Find out how many lines in the records have the string "custom" in them, and state only that number.

Plain-text document sources:
----
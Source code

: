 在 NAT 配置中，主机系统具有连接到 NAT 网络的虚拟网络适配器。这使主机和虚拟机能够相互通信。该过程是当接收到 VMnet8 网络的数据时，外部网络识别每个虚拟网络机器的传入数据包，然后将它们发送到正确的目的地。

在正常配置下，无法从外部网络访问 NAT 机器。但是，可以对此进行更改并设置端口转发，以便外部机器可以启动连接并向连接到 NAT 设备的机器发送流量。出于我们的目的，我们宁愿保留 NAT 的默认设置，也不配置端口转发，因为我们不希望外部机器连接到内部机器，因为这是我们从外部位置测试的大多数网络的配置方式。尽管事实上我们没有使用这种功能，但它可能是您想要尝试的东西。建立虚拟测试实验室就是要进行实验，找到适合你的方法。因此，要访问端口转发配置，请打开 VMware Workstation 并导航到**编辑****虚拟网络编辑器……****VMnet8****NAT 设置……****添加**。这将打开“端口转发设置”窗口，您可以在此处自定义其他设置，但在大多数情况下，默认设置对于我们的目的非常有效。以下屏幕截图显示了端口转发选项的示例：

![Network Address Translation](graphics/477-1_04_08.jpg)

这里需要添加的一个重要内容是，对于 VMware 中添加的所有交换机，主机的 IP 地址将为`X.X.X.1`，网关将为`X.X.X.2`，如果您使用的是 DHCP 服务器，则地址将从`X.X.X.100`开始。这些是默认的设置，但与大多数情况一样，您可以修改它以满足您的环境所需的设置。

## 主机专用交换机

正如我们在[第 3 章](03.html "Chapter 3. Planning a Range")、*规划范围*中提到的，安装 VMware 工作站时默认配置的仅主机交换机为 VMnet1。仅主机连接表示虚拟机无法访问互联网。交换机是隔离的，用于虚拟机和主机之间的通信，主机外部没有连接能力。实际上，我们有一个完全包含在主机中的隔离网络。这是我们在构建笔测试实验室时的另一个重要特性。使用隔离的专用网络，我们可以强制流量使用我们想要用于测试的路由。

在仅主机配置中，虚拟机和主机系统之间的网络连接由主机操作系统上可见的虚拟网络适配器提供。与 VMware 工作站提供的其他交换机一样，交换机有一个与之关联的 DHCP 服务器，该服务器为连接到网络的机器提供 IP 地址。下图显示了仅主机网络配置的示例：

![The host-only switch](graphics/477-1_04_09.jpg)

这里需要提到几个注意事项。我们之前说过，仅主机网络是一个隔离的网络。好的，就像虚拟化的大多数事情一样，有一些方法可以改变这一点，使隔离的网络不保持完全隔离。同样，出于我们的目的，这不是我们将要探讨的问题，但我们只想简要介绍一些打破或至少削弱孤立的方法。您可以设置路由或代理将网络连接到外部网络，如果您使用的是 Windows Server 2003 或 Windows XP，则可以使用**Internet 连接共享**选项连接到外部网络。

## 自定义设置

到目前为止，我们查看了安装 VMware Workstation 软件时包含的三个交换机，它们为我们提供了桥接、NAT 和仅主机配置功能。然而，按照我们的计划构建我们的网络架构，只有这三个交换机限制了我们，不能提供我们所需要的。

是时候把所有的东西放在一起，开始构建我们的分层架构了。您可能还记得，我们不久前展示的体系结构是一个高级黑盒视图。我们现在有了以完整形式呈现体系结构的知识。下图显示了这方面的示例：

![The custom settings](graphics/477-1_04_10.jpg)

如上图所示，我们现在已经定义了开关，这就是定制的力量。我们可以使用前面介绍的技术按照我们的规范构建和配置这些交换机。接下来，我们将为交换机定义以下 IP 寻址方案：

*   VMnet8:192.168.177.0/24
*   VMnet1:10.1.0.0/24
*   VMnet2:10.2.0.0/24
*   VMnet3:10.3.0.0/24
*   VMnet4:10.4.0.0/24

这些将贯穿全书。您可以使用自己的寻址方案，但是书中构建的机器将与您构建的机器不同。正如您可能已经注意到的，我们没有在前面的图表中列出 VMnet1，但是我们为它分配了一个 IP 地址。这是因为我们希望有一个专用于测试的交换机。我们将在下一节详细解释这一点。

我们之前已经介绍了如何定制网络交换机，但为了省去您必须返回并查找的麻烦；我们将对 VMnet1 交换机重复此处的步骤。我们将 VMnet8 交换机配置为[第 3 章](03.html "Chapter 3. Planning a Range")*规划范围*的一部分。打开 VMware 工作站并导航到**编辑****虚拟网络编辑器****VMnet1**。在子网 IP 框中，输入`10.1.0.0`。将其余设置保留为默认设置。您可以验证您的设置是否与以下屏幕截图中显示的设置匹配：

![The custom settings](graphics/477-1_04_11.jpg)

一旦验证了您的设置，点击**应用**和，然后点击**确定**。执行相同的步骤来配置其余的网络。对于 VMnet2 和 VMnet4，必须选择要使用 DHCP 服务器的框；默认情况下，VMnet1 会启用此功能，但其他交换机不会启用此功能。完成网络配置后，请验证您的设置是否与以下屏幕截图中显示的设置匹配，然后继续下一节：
----
== RESPONSE TO THE EXERCISE ==
2